Exercise description: Will you transcribe the entries that follow, exactly and in full?

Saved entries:
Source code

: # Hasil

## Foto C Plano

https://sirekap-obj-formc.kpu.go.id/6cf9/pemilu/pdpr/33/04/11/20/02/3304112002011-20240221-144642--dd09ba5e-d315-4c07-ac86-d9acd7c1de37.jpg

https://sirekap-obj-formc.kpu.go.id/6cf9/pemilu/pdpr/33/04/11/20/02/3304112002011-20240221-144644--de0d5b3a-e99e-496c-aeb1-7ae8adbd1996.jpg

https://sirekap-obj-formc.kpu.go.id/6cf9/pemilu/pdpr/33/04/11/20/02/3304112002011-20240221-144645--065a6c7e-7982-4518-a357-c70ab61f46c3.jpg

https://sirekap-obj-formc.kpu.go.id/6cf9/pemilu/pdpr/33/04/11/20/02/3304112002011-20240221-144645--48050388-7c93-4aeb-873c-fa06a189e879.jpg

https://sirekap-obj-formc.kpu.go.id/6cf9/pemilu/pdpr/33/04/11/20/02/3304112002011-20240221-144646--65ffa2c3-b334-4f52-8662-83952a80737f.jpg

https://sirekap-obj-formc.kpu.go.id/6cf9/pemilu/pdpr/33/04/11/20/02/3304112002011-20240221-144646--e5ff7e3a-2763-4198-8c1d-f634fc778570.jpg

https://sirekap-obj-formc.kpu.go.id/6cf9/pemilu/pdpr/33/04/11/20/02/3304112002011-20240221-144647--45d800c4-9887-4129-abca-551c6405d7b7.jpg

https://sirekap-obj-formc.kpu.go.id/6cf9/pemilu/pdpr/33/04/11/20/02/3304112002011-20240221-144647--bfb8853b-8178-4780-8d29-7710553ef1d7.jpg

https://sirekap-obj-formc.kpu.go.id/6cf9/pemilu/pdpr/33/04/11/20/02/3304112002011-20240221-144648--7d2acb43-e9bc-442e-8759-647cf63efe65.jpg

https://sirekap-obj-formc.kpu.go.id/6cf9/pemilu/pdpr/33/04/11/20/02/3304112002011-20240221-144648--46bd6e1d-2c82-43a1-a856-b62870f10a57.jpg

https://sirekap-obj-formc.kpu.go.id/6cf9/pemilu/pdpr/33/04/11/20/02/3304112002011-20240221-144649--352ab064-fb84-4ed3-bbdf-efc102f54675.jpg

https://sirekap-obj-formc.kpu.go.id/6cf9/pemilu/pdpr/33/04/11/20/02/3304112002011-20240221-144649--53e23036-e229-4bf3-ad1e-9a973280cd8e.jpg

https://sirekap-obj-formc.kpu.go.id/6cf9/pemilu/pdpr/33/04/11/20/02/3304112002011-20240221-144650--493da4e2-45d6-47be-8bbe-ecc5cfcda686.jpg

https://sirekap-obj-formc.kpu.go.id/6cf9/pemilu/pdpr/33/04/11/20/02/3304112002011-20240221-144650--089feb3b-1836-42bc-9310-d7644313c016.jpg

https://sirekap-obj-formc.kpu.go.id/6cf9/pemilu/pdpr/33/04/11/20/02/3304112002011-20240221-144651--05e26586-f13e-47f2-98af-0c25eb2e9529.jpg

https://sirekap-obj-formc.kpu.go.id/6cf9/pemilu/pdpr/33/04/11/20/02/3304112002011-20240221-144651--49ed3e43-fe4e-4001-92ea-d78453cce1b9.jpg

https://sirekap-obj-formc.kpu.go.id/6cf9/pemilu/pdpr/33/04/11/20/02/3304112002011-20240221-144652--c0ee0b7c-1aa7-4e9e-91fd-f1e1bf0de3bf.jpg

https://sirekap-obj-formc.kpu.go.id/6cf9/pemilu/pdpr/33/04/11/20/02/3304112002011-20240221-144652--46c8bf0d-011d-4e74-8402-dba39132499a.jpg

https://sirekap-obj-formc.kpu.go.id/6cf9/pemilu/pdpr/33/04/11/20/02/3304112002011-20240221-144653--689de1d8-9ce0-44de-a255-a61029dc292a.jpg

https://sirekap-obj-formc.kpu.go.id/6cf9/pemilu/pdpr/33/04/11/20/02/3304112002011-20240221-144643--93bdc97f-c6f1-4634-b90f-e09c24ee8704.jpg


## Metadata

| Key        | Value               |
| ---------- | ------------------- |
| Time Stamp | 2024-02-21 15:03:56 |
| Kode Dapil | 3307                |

Problem solution:
Source code

: # Hasil

## Foto C Plano

https://sirekap-obj-formc.kpu.go.id/6cf9/pemilu/pdpr/33/04/11/20/02/3304112002011-20240221-144642--dd09ba5e-d315-4c07-ac86-d9acd7c1de37.jpg

https://sirekap-obj-formc.kpu.go.id/6cf9/pemilu/pdpr/33/04/11/20/02/3304112002011-20240221-144644--de0d5b3a-e99e-496c-aeb1-7ae8adbd1996.jpg

https://sirekap-obj-formc.kpu.go.id/6cf9/pemilu/pdpr/33/04/11/20/02/3304112002011-20240221-144645--065a6c7e-7982-4518-a357-c70ab61f46c3.jpg

https://sirekap-obj-formc.kpu.go.id/6cf9/pemilu/pdpr/33/04/11/20/02/3304112002011-20240221-144645--48050388-7c93-4aeb-873c-fa06a189e879.jpg

https://sirekap-obj-formc.kpu.go.id/6cf9/pemilu/pdpr/33/04/11/20/02/3304112002011-20240221-144646--65ffa2c3-b334-4f52-8662-83952a80737f.jpg

https://sirekap-obj-formc.kpu.go.id/6cf9/pemilu/pdpr/33/04/11/20/02/3304112002011-20240221-144646--e5ff7e3a-2763-4198-8c1d-f634fc778570.jpg

https://sirekap-obj-formc.kpu.go.id/6cf9/pemilu/pdpr/33/04/11/20/02/3304112002011-20240221-144647--45d800c4-9887-4129-abca-551c6405d7b7.jpg

https://sirekap-obj-formc.kpu.go.id/6cf9/pemilu/pdpr/33/04/11/20/02/3304112002011-20240221-144647--bfb8853b-8178-4780-8d29-7710553ef1d7.jpg

https://sirekap-obj-formc.kpu.go.id/6cf9/pemilu/pdpr/33/04/11/20/02/3304112002011-20240221-144648--7d2acb43-e9bc-442e-8759-647cf63efe65.jpg

https://sirekap-obj-formc.kpu.go.id/6cf9/pemilu/pdpr/33/04/11/20/02/3304112002011-20240221-144648--46bd6e1d-2c82-43a1-a856-b62870f10a57.jpg

https://sirekap-obj-formc.kpu.go.id/6cf9/pemilu/pdpr/33/04/11/20/02/3304112002011-20240221-144649--352ab064-fb84-4ed3-bbdf-efc102f54675.jpg

https://sirekap-obj-formc.kpu.go.id/6cf9/pemilu/pdpr/33/04/11/20/02/3304112002011-20240221-144649--53e23036-e229-4bf3-ad1e-9a973280cd8e.jpg

https://sirekap-obj-formc.kpu.go.id/6cf9/pemilu/pdpr/33/04/11/20/02/3304112002011-20240221-144650--493da4e2-45d6-47be-8bbe-ecc5cfcda686.jpg

https://sirekap-obj-formc.kpu.go.id/6cf9/pemilu/pdpr/33/04/11/20/02/3304112002011-20240221-144650--089feb3b-1836-42bc-9310-d7644313c016.jpg

https://sirekap-obj-formc.kpu.go.id/6cf9/pemilu/pdpr/33/04/11/20/02/3304112002011-20240221-144651--05e26586-f13e-47f2-98af-0c25eb2e9529.jpg

https://sirekap-obj-formc.kpu.go.id/6cf9/pemilu/pdpr/33/04/11/20/02/3304112002011-20240221-144651--49ed3e43-fe4e-4001-92ea-d78453cce1b9.jpg

https://sirekap-obj-formc.kpu.go.id/6cf9/pemilu/pdpr/33/04/11/20/02/3304112002011-20240221-144652--c0ee0b7c-1aa7-4e9e-91fd-f1e1bf0de3bf.jpg

https://sirekap-obj-formc.kpu.go.id/6cf9/pemilu/pdpr/33/04/11/20/02/3304112002011-20240221-144652--46c8bf0d-011d-4e74-8402-dba39132499a.jpg

https://sirekap-obj-formc.kpu.go.id/6cf9/pemilu/pdpr/33/04/11/20/02/3304112002011-20240221-144653--689de1d8-9ce0-44de-a255-a61029dc292a.jpg

https://sirekap-obj-formc.kpu.go.id/6cf9/pemilu/pdpr/33/04/11/20/02/3304112002011-20240221-144643--93bdc97f-c6f1-4634-b90f-e09c24ee8704.jpg


## Metadata

| Key        | Value               |
| ---------- | ------------------- |
| Time Stamp | 2024-02-21 15:03:56 |
| Kode Dapil | 3307                |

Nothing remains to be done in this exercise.